According to officials, at least 59 migrants, including 28 Pakistanis, died after their overloaded boat sank early Sunday in stormy seas off Italy’s southern Calabria region.

“As of a few minutes ago, the number of confirmed victims was 59,” Vincenzo Voce, mayor of Crotone, told Sky TG-24 on Sunday afternoon.

According to the Pakistani embassy in Rome, among others, 40 Pakistanis were on board the ill-fated boat.

The mission also stated that the bodies of 28 Pakistanis had been fished out of the sea by rescue personnel, but that 12 more citizens remained missing.

Pakistani officials also stated that they are in contact with Italian authorities, volunteers, and maritime agencies regarding this matter.

The embassy also stated that it is in contact with the Pakistani community in the Calabria region and is informing them of the tragic incident.

Meanwhile, Foreign Office Spokesperson Mumtaz Zahra Baloch stated, “We are closely monitoring reports of possible Pakistani involvement in the vessel that has capsized off the coast of Italy.”

She stated on Twitter that the Pakistani embassy in Rome is gathering information from Italian authorities.

 

Earlier, the coastguard service reported that “43 bodies” had been discovered along the coast and that “80 people, including some who managed to reach the shore after the sinking,” had been recovered alive.

The ship set sail from Turkey several days ago, carrying migrants from Pakistan, Afghanistan, Iran, and other countries, and crashed in stormy weather near Steccato di Cutro, a seaside resort on Calabria’s eastern coast.

According to the Guardia di Finanza customs police, one survivor was arrested on migrant trafficking charges.

According to Cutro’s mayor, Antonio Ceraso, women and children were among those killed. The exact number of children who died was not yet known.

Ceraso told SkyTG24 news channel, “a spectacle that you would never want to see in your life… a gruesome sight… that stays with you for the rest of your life,” his voice cracking up.

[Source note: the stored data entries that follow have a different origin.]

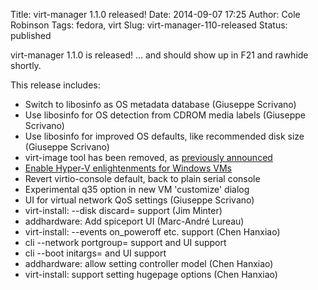 Title: virt-manager 1.1.0 released!
Date: 2014-09-07 17:25
Author: Cole Robinson
Tags: fedora, virt
Slug: virt-manager-110-released
Status: published

virt-manager 1.1.0 is released! ... and should show up in F21 and rawhide shortly.

This release includes:

-   Switch to libosinfo as OS metadata database (Giuseppe Scrivano)
-   Use libosinfo for OS detection from CDROM media labels (Giuseppe Scrivano)
-   Use libosinfo for improved OS defaults, like recommended disk size (Giuseppe Scrivano)
-   virt-image tool has been removed, as [previously announced](http://blog.wikichoon.com/2014/04/deprecating-little-used-tool-virt-image1.html)
-   [Enable Hyper-V enlightenments for Windows VMs](http://blog.wikichoon.com/2014/07/enabling-hyper-v-enlightenments-with-kvm.html)
-   Revert virtio-console default, back to plain serial console
-   Experimental q35 option in new VM 'customize' dialog
-   UI for virtual network QoS settings (Giuseppe Scrivano)
-   virt-install: --disk discard= support (Jim Minter)
-   addhardware: Add spiceport UI (Marc-André Lureau)
-   virt-install: --events on\_poweroff etc. support (Chen Hanxiao)
-   cli --network portgroup= support and UI support
-   cli --boot initargs= and UI support
-   addhardware: allow setting controller model (Chen Hanxiao)
-   virt-install: support setting hugepage options (Chen Hanxiao)
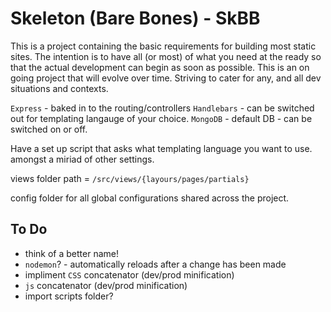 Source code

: # Skeleton (Bare Bones) - SkBB

This is a project containing the basic requirements for building most static sites. The intention is to have all (or most) of what you need at the ready so that the actual development can begin as soon as possible. This is an on going project that will evolve over time. Striving to cater for any, and all dev situations and contexts.

`Express` - baked in to the routing/controllers
`Handlebars` - can be switched out for templating langauge of your choice.
`MongoDB` - default DB - can be switched on or off.

Have a set up script that asks what templating language you want to use. amongst a miriad of other settings.


views folder path = `/src/views/{layours/pages/partials}`

config folder for all global configurations shared across the project.


## To Do
* think of a better name!
* `nodemon`? - automatically reloads after a change has been made
* impliment `CSS` concatenator (dev/prod minification)
* `js` concatenator (dev/prod minification)
* import scripts folder? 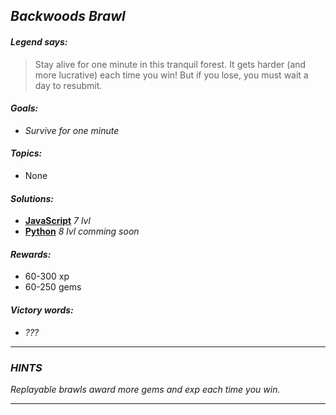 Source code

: ## _Backwoods Brawl_

#### _Legend says:_
> Stay alive for one minute in this tranquil forest. It gets harder (and more lucrative) each time you win! But if you lose, you must wait a day to resubmit.

#### _Goals:_
+ _Survive for one minute_

#### _Topics:_
+ None

#### _Solutions:_
+ **[JavaScript](backwoodsBrawl.js)** _7 lvl_
+ **[Python](backwoods_btawl.py)** _8 lvl comming soon_

#### _Rewards:_
+ 60-300 xp
+ 60-250 gems

#### _Victory words:_
+ _???_

___

### _HINTS_

_Replayable brawls award more gems and exp each time you win._

___

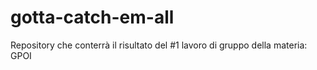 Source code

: # gotta-catch-em-all
Repository che conterrà il risultato del #1 lavoro di gruppo della materia: GPOI
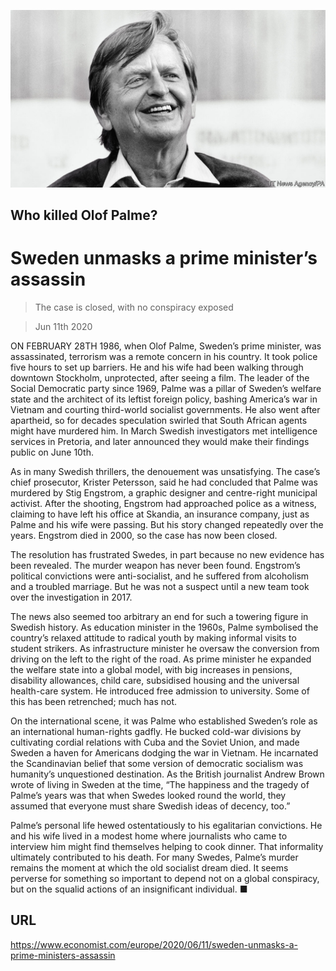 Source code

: ![](./images/20200613_EUP002.jpg)

## Who killed Olof Palme?

# Sweden unmasks a prime minister’s assassin

> The case is closed, with no conspiracy exposed

> Jun 11th 2020

ON FEBRUARY 28TH 1986, when Olof Palme, Sweden’s prime minister, was assassinated, terrorism was a remote concern in his country. It took police five hours to set up barriers. He and his wife had been walking through downtown Stockholm, unprotected, after seeing a film. The leader of the Social Democratic party since 1969, Palme was a pillar of Sweden’s welfare state and the architect of its leftist foreign policy, bashing America’s war in Vietnam and courting third-world socialist governments. He also went after apartheid, so for decades speculation swirled that South African agents might have murdered him. In March Swedish investigators met intelligence services in Pretoria, and later announced they would make their findings public on June 10th.

As in many Swedish thrillers, the denouement was unsatisfying. The case’s chief prosecutor, Krister Petersson, said he had concluded that Palme was murdered by Stig Engstrom, a graphic designer and centre-right municipal activist. After the shooting, Engstrom had approached police as a witness, claiming to have left his office at Skandia, an insurance company, just as Palme and his wife were passing. But his story changed repeatedly over the years. Engstrom died in 2000, so the case has now been closed.

The resolution has frustrated Swedes, in part because no new evidence has been revealed. The murder weapon has never been found. Engstrom’s political convictions were anti-socialist, and he suffered from alcoholism and a troubled marriage. But he was not a suspect until a new team took over the investigation in 2017.

The news also seemed too arbitrary an end for such a towering figure in Swedish history. As education minister in the 1960s, Palme symbolised the country’s relaxed attitude to radical youth by making informal visits to student strikers. As infrastructure minister he oversaw the conversion from driving on the left to the right of the road. As prime minister he expanded the welfare state into a global model, with big increases in pensions, disability allowances, child care, subsidised housing and the universal health-care system. He introduced free admission to university. Some of this has been retrenched; much has not.

On the international scene, it was Palme who established Sweden’s role as an international human-rights gadfly. He bucked cold-war divisions by cultivating cordial relations with Cuba and the Soviet Union, and made Sweden a haven for Americans dodging the war in Vietnam. He incarnated the Scandinavian belief that some version of democratic socialism was humanity’s unquestioned destination. As the British journalist Andrew Brown wrote of living in Sweden at the time, “The happiness and the tragedy of Palme’s years was that when Swedes looked round the world, they assumed that everyone must share Swedish ideas of decency, too.”

Palme’s personal life hewed ostentatiously to his egalitarian convictions. He and his wife lived in a modest home where journalists who came to interview him might find themselves helping to cook dinner. That informality ultimately contributed to his death. For many Swedes, Palme’s murder remains the moment at which the old socialist dream died. It seems perverse for something so important to depend not on a global conspiracy, but on the squalid actions of an insignificant individual. ■

## URL

https://www.economist.com/europe/2020/06/11/sweden-unmasks-a-prime-ministers-assassin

Wreckage from a Turkish sailing boat, the wooden gulet, was strewn across a large stretch of coast.

Curra said the ship left Izmir in eastern Turkey three or four days ago, and survivors said there were 140 to 150 people on board.

“Many of these migrants came from Afghanistan and Iran, fleeing extremely difficult conditions,” said Italian President Sergio Mattarella.

According to initial reports from ANSA and other Italian news agencies, 27 bodies werehed up on the beach and more were discovered in the water.

Ignazio Mangione, an Italian Red Cross official, told SkyTG24 that very few of the children believed to have been on the boat survived.

 

‘Illusory mirage’

Giorgia Meloni, Italy’s Prime Minister, expressed “deep sorrow” over the deaths. She blamed human traffickers and promised to halt migrant sea departures to prevent such disasters.

Since taking office in October, her right-wing administration has taken a hard line on migration, limiting the activities of migrant rescue charities with tough new laws that received final parliamentary approval on Thursday.

Meloni accuses charities of acting as “pull factors,” encouraging migrants to make the perilous sea journey to Italy.

Charities disagree, claiming that migrants leave regardless of whether rescue boats are nearby.

Stopping, obstructing, and impeding the work of NGOs (non-governmental organizations) will have only one result: the death of vulnerable people who are left without assistance.” In response to Sunday’s shipwreck, the Spanish migrant rescue organization Open Arms tweeted.

Separately, Italian Interior Minister Matteo Piantedosi stated that it is critical to halt sea crossings, which he claims provide migrants with the “illusory mirage of a better life” in Europe, enrich traffickers, and cause such tragedies.

Pope Francis, the son of Italian immigrants to Argentina and a long-time supporter of migrants’ rights, said he was praying for all those involved in the shipwreck.

Italy is a major landing point for migrants attempting to enter Europe by sea, with many hoping to continue on to richer northern European nations. The so-called central Mediterranean route is regarded as one of the most dangerous in the world.

Since 2014, the United Nations Missing Migrants Project has recorded over 17,000 deaths and disappearances in the central Mediterranean. It is estimated that over 220 people have died or disappeared this year.